Юрий повел плечами и обернулся к Андрею. Его было не узнать: глаза расширились, бледные щеки разгорелись. Он был прекрасен. Каким-то до странности простым и искренним голосом сказал он сыну, будто говоря с ним наедине:
— Слышь-ка, Андрей, да тут измена! Нашу суздальскую землицу, отчую да деднюю, из-под моей руки ворогам нашим сватать! Эдакой-то клин да с таким-то урочищем! — Он покачал головой. — Как же так, Андрей? Чего же мы мешкаем? Ты уж, сынок, здесь за всем пригляди. Володимерского полку одну сотню тут попридержишь на время. Да дворского не забудь поставить.
Он с трудом вложил меч в ножны. Отвернувшись от Кучка, он вел себя так, словно того уж и на свете нет.
— А с ним что? — спросил Андрей вполголоса, отойдя с отцом в сторону.
Юрий не поглядел на боярина, который стоял все на прежнем месте и с бессмысленным недоумением озирался по сторонам, точно не узнавая своего двора. Губы князя дрогнули брезгливостью, когда он ответил сыну:
— Осменник[16] Петрило его управит. Я скажу. — Потерев глаз кулаком, он добавил: — А сынов его, коли хочешь, да непутевого Петряйку бери себе в дружину. — Он вздохнул. — А не то как знаешь: они в твоей воле.

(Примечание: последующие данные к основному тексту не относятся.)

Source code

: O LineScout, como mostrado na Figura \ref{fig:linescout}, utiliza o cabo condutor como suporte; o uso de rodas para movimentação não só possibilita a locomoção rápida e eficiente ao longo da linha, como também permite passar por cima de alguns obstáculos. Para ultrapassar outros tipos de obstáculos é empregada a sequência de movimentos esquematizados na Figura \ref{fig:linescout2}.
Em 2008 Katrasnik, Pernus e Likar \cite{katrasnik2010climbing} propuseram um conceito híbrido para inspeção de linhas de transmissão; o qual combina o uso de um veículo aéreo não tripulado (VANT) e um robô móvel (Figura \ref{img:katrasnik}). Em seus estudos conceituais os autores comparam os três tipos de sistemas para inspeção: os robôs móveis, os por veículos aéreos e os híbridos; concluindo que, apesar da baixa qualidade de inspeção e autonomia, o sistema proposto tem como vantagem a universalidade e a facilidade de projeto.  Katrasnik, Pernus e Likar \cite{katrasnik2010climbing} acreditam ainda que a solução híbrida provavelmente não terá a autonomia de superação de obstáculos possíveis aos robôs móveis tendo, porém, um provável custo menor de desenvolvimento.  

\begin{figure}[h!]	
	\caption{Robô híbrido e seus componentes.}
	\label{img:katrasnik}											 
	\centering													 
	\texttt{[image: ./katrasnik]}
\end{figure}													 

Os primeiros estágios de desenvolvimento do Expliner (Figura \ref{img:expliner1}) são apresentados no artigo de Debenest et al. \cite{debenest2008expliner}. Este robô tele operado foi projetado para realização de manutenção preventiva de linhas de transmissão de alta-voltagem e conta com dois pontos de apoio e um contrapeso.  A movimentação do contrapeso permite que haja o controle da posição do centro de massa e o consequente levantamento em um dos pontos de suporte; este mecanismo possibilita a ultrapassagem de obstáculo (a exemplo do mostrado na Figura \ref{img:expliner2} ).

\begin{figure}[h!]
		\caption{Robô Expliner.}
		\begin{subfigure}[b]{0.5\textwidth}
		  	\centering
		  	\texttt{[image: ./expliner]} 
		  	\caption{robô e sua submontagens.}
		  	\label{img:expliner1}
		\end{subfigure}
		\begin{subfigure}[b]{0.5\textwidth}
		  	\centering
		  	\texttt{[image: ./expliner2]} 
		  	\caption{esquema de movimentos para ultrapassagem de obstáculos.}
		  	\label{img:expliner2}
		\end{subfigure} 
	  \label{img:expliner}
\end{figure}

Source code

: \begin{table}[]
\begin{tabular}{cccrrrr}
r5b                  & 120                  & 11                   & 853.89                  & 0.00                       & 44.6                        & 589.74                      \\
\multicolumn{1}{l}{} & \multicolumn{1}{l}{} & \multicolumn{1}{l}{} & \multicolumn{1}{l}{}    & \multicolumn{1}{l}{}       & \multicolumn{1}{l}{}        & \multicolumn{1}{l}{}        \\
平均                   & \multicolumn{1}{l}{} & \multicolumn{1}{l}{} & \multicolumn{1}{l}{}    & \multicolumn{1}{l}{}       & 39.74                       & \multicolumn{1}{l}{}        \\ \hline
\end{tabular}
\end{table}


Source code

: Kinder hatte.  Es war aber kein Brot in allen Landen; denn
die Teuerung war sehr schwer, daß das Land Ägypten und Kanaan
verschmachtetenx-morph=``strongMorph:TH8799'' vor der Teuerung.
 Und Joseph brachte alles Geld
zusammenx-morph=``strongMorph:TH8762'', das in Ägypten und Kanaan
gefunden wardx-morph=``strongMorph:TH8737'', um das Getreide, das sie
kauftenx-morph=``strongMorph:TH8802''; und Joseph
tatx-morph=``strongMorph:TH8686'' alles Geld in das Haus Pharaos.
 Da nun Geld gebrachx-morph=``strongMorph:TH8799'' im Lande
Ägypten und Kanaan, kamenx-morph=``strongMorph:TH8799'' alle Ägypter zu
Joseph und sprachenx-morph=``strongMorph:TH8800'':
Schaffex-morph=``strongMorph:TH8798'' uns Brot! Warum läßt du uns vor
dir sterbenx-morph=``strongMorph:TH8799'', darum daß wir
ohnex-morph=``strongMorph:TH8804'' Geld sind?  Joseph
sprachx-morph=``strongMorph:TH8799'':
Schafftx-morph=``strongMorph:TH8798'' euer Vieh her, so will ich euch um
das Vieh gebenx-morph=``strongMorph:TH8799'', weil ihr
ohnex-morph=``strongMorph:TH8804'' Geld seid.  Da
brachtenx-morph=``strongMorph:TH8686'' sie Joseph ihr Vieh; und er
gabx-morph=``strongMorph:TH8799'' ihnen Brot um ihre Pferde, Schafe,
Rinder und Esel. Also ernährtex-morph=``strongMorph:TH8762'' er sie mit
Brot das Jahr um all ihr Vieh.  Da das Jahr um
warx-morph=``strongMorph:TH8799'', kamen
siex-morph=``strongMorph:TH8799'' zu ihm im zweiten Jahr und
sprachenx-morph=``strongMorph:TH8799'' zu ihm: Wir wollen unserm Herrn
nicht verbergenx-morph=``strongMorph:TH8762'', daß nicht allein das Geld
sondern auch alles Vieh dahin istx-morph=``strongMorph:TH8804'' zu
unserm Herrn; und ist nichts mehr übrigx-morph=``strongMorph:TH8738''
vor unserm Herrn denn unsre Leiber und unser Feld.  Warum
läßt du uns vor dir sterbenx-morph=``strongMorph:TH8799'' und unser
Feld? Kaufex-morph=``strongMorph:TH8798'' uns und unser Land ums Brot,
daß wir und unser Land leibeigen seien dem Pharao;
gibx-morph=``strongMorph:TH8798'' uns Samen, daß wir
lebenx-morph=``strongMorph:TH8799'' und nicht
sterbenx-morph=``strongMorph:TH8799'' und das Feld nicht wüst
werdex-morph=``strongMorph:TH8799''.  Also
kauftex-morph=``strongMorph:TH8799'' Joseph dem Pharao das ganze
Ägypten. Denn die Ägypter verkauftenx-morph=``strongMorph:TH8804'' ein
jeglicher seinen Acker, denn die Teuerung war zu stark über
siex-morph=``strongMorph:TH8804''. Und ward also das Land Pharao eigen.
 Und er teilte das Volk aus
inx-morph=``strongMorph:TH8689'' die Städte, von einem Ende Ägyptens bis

Потом, взглянув на сына в упор, поднял палец с перстнем:
— Только чтобы здесь и корешка их не оставалось. Слышал? — Голос его стал еще тише: — Сторожей при хоромах, да при амбарах, да при кладовых поставь поболее и повернее. Добра много. На себя усадьбу берем.
Когда ясное солнышко после полудня своротило с красных окон Кучковых хором, боярина казнили.
Все обошлось спокойно. Лишних свидетелей не было.
X
Весть о случившемся быстро облетела всю округу.
Люди сбежались даже из дальних сел, и под вечер множество народу толкалось на берегу Москвы- реки, у подножия холма.
Смотрели туда, где над самой кручей, на воткнутом в землю высоком древке с золотым двузубым навершием, полоскался на ветру еще никем на Москве не виданный княжеский стяг.
Его алый атласный клин, то вытягиваясь хоботом, то переливаясь волнами, пламенел на закате. По багряному полю шелками да золотой ниткой был искусно вышит большеголовый лев, поднявшийся в ярости на задние лапы.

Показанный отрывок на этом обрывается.